• **WORK TO BE COMPLETED**
From the line that contains "4. **Growth (P3)**" through the line that contains "- **Effort**: Required", output every line of the listing below exactly and leave out all the rest.
● ● ●
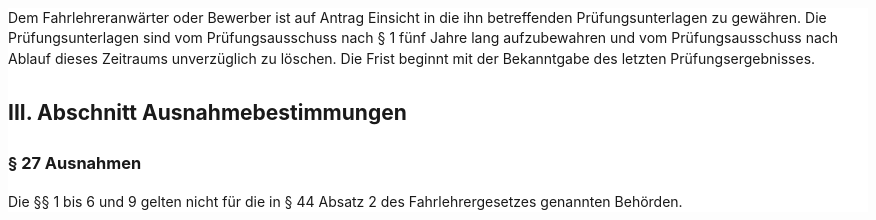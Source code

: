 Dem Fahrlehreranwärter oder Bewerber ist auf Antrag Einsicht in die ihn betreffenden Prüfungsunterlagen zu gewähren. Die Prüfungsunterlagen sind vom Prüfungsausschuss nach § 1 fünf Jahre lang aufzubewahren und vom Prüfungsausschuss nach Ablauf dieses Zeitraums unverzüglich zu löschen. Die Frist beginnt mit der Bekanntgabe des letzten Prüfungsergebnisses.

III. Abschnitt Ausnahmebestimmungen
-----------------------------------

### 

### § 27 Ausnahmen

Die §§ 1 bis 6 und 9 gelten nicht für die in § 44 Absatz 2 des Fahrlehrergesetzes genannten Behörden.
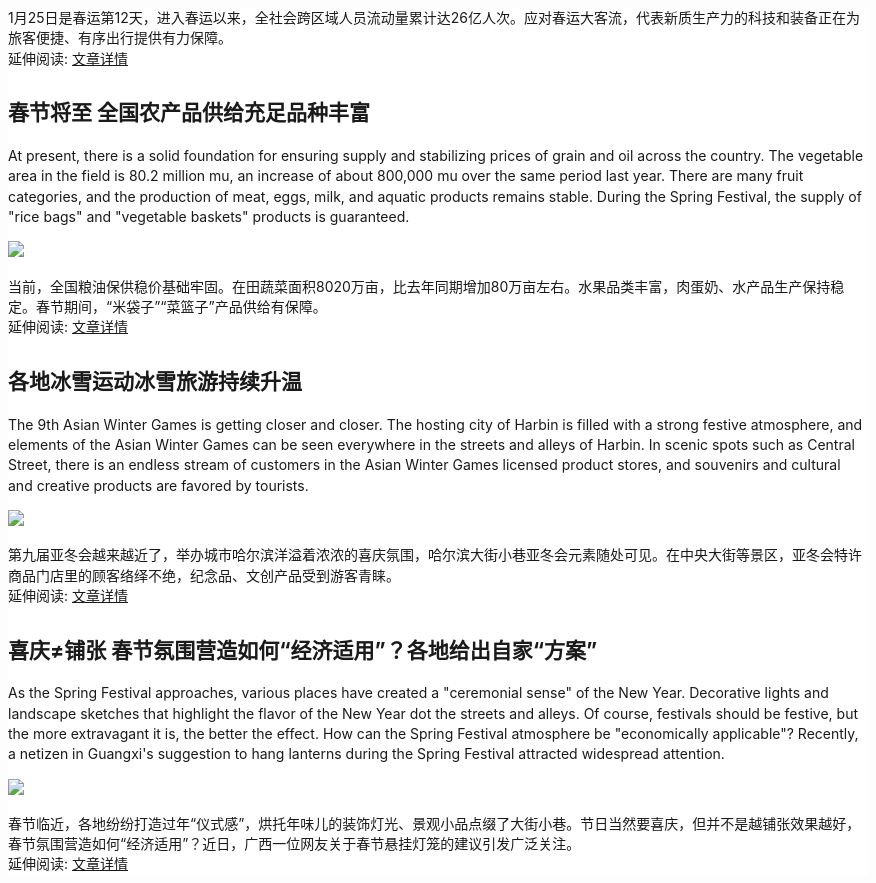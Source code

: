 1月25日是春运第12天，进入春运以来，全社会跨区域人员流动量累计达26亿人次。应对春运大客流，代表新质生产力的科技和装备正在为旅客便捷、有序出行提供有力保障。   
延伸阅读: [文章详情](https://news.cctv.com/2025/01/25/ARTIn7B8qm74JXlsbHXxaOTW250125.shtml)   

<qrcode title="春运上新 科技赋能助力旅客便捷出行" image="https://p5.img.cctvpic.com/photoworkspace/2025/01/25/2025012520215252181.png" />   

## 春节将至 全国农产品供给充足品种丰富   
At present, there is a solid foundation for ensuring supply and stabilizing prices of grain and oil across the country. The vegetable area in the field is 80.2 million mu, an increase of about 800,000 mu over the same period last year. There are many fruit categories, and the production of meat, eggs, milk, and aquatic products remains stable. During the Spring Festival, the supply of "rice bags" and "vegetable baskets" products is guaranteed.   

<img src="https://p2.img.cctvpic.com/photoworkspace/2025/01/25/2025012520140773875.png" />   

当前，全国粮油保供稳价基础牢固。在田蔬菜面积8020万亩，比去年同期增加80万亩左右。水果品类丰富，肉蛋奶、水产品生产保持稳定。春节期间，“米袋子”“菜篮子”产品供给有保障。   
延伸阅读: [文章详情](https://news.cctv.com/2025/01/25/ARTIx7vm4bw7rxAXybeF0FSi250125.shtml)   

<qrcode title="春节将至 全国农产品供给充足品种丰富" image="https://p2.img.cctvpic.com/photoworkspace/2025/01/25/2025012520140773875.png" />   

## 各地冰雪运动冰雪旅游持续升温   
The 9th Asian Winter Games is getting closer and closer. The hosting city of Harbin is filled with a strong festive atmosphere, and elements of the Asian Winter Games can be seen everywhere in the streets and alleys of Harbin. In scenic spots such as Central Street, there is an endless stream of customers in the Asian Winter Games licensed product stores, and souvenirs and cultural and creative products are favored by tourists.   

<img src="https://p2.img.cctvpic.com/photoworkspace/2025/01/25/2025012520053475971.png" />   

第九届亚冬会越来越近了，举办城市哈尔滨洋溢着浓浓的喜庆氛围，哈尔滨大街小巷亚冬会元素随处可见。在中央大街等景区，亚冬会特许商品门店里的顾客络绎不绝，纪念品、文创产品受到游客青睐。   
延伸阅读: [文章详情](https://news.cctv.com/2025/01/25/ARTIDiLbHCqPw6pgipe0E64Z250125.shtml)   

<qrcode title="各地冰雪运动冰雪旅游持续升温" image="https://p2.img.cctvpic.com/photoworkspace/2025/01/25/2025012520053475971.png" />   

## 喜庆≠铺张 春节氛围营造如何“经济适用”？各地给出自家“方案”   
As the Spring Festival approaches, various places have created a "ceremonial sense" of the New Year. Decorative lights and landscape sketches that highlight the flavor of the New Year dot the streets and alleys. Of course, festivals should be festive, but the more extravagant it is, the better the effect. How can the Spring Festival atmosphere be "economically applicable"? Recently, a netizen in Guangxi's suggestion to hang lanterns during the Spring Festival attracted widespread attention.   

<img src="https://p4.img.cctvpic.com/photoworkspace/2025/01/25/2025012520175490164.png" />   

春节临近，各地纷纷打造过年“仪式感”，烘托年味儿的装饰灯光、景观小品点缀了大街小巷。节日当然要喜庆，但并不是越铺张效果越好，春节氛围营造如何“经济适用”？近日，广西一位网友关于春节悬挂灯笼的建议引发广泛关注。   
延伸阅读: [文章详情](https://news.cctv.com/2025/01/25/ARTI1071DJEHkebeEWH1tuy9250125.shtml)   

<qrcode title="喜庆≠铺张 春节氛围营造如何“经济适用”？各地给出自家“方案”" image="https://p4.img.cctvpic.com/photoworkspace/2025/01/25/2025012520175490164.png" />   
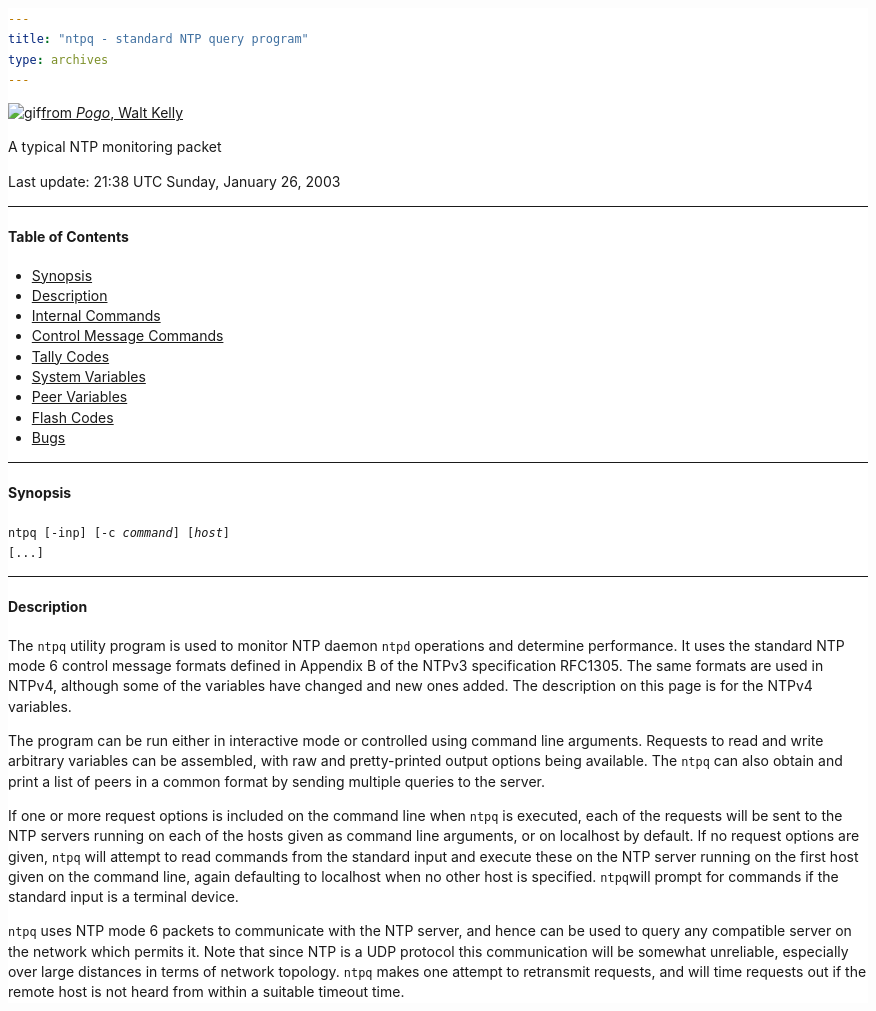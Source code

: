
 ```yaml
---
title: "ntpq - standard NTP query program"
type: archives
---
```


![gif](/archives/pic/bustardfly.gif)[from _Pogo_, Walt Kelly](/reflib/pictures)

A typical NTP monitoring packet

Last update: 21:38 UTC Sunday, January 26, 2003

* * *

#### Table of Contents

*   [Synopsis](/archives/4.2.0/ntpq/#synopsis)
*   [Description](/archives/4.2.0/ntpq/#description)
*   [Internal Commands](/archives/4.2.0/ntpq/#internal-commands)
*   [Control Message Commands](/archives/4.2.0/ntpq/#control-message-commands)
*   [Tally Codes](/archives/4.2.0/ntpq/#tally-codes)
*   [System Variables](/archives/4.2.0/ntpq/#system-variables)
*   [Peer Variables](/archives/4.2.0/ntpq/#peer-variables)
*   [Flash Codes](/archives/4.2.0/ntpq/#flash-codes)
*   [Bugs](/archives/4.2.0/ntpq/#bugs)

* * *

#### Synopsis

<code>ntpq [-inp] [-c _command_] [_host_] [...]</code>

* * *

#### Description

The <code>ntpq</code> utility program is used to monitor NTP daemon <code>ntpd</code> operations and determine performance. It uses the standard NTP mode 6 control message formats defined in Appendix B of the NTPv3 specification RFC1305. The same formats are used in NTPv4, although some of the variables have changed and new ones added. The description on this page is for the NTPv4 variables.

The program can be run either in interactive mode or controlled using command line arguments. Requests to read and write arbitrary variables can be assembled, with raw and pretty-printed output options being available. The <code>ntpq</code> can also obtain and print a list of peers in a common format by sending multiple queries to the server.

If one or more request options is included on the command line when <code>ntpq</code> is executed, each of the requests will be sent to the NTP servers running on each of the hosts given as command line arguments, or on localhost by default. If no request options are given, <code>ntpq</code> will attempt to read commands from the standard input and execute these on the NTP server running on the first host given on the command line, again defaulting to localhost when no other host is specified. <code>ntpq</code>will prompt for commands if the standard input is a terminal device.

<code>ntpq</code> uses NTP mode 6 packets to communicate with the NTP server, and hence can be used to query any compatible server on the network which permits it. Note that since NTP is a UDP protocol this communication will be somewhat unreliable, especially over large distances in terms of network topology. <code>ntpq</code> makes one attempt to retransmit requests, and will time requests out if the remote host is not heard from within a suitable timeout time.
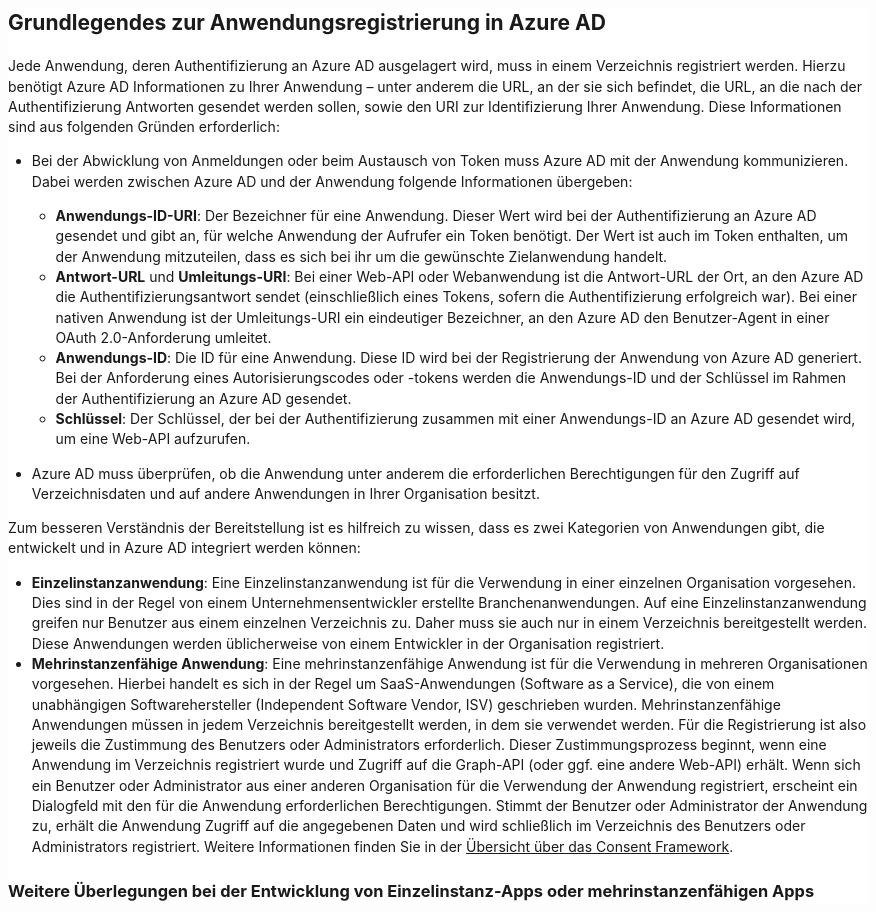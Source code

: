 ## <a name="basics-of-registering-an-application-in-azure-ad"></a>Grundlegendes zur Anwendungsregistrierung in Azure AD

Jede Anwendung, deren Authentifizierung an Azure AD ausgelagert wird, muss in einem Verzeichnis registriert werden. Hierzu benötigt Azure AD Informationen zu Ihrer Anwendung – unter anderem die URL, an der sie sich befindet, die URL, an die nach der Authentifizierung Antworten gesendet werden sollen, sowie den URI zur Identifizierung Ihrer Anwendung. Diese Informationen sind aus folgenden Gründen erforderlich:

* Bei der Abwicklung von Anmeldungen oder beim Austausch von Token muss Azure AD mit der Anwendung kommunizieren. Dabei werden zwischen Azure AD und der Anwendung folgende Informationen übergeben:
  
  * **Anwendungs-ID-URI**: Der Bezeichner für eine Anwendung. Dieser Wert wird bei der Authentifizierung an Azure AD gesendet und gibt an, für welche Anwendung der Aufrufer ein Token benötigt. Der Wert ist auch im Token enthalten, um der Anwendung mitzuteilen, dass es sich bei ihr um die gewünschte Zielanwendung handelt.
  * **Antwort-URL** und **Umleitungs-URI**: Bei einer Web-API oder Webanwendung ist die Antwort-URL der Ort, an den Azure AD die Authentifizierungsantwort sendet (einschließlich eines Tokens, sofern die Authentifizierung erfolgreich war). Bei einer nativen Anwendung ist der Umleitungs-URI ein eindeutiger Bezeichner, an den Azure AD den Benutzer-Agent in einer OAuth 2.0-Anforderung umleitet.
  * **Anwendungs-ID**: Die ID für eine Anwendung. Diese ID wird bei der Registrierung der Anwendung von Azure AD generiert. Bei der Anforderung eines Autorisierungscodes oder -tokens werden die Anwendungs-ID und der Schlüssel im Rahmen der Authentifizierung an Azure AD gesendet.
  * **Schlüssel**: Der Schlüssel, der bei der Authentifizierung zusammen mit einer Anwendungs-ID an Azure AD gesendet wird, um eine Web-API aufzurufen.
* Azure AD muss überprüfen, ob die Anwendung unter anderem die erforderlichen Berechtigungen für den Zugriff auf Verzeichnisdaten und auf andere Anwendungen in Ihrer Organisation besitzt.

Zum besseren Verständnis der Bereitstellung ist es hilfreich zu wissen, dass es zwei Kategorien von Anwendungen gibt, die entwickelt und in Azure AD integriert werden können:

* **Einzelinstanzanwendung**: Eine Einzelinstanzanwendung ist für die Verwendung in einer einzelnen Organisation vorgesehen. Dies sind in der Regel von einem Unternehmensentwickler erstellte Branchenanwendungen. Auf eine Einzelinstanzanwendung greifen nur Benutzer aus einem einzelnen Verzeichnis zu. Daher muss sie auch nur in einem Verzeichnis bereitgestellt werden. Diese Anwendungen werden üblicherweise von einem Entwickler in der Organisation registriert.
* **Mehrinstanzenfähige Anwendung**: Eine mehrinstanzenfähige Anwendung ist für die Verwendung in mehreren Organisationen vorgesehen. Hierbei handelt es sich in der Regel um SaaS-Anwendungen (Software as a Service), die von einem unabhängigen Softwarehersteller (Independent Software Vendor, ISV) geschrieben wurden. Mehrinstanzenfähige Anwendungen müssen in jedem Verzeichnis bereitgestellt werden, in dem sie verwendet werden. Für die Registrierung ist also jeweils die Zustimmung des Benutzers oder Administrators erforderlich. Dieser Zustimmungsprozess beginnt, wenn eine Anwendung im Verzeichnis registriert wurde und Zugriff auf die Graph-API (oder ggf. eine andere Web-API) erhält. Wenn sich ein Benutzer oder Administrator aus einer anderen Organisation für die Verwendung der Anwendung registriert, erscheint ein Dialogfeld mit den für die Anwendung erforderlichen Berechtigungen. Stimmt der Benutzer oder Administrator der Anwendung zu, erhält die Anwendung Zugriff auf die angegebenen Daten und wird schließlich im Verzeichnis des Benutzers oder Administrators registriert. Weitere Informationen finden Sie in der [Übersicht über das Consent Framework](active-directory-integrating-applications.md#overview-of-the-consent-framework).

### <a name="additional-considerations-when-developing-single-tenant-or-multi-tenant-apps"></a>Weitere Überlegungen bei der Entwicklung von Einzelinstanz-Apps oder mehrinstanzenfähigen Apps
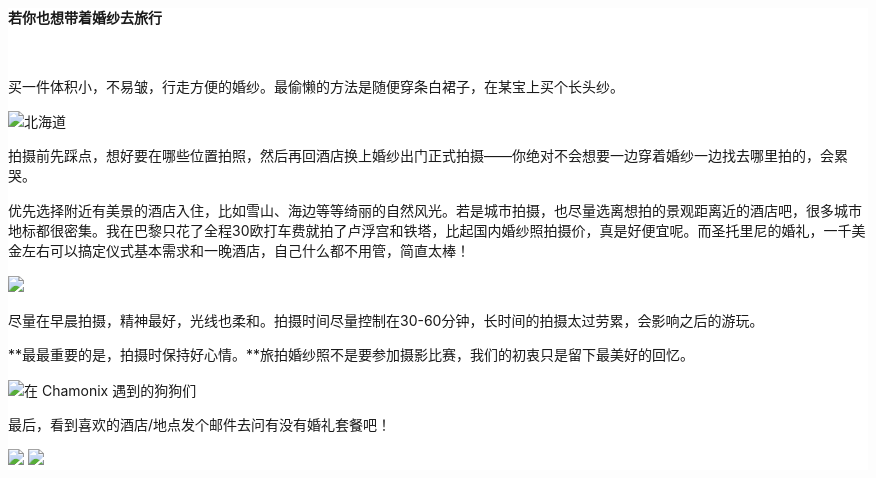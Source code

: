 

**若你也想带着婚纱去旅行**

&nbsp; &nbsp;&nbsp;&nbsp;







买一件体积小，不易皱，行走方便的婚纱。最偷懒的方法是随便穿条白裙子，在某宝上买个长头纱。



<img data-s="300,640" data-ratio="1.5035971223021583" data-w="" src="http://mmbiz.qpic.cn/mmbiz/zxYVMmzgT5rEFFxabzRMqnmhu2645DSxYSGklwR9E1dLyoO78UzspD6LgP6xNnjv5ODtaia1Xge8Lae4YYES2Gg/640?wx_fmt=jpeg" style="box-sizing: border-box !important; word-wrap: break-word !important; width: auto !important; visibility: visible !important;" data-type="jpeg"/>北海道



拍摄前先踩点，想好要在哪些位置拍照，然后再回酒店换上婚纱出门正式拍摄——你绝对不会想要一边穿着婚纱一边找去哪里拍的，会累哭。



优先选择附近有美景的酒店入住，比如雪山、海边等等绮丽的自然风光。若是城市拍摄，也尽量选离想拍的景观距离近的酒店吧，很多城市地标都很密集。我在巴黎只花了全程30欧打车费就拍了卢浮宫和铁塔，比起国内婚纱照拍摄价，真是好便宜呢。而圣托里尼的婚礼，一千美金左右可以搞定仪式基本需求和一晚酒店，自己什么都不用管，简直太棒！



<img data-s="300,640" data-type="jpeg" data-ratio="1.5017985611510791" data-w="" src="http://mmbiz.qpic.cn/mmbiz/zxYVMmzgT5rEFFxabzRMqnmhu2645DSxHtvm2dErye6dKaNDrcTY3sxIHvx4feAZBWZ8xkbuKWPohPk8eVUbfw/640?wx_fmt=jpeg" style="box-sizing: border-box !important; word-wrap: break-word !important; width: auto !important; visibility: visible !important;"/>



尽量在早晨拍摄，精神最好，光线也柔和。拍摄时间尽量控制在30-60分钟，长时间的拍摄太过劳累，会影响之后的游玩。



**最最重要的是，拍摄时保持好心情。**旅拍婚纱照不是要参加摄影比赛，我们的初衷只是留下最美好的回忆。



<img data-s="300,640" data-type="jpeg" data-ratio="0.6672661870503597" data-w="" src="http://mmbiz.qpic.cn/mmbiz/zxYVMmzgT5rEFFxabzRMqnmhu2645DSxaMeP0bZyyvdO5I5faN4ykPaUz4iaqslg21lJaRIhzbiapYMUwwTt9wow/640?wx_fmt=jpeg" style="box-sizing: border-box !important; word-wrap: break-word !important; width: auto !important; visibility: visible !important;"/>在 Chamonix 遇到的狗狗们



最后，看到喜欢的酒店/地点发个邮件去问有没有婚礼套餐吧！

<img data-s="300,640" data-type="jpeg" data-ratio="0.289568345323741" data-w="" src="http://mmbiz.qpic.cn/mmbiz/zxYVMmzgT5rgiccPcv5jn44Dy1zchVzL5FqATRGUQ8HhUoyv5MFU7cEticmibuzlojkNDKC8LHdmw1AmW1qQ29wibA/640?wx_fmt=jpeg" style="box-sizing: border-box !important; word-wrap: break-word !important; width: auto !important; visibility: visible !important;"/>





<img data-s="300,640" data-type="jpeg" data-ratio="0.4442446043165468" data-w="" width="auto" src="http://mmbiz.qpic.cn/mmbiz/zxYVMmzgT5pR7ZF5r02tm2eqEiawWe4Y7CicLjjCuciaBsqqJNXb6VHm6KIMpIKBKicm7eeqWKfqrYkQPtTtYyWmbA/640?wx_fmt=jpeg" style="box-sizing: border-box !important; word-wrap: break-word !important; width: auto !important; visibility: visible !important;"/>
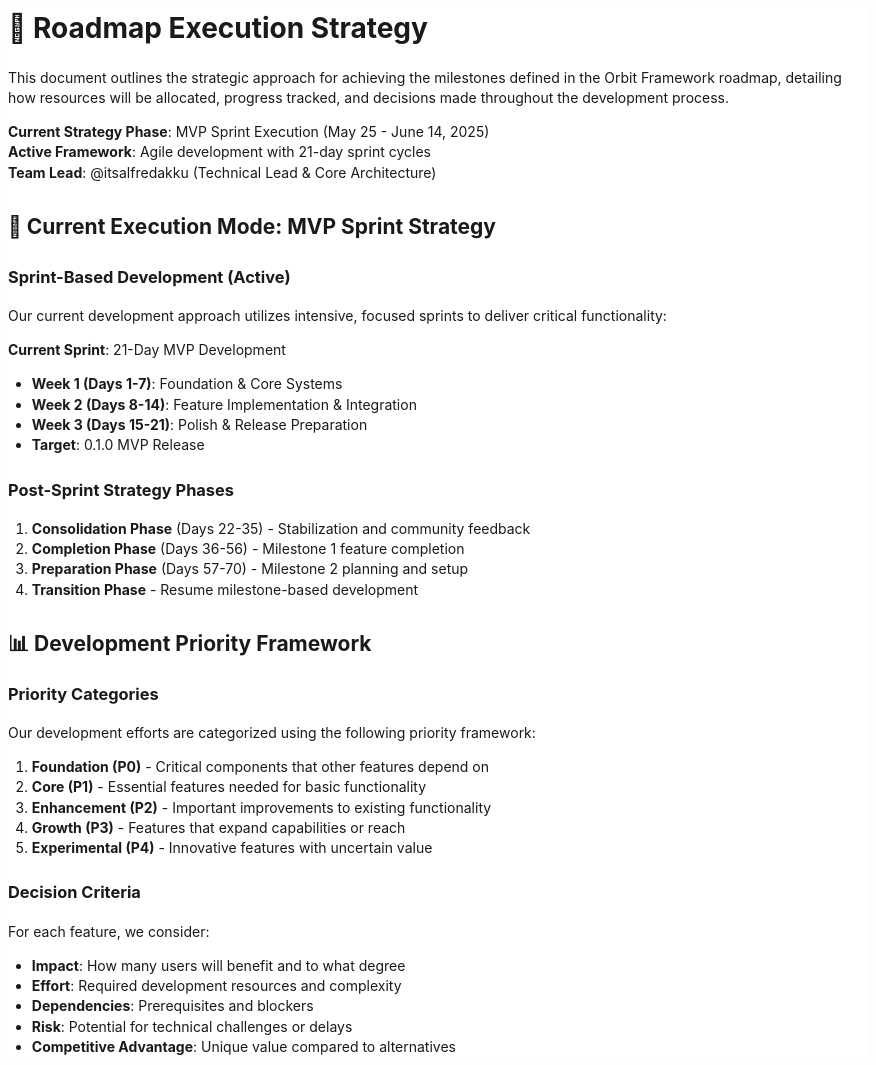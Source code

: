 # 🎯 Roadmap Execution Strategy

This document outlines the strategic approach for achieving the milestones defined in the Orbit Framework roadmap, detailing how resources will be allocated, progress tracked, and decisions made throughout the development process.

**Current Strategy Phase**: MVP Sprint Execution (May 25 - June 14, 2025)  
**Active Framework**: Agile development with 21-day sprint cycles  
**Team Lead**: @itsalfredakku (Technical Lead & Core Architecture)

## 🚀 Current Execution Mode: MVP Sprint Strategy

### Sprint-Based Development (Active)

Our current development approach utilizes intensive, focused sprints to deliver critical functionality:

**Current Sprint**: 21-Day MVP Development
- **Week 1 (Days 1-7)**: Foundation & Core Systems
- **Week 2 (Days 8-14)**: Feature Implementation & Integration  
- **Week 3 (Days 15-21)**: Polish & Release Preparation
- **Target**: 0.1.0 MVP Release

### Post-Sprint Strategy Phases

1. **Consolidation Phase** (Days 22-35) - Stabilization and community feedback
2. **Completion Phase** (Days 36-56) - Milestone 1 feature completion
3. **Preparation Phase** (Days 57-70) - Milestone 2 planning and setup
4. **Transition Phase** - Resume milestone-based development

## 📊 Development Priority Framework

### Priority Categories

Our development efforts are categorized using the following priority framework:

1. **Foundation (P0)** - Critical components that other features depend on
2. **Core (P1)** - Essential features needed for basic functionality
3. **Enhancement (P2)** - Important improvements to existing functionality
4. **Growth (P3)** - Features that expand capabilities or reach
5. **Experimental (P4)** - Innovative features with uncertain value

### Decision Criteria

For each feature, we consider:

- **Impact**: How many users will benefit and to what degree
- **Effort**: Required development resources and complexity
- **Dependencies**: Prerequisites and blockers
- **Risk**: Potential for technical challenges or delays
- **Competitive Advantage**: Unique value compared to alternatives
● ● ●
• **SOLVED PROBLEM**
4. **Growth (P3)** - Features that expand capabilities or reach
5. **Experimental (P4)** - Innovative features with uncertain value

### Decision Criteria

For each feature, we consider:

- **Impact**: How many users will benefit and to what degree
- **Effort**: Required development resources and complexity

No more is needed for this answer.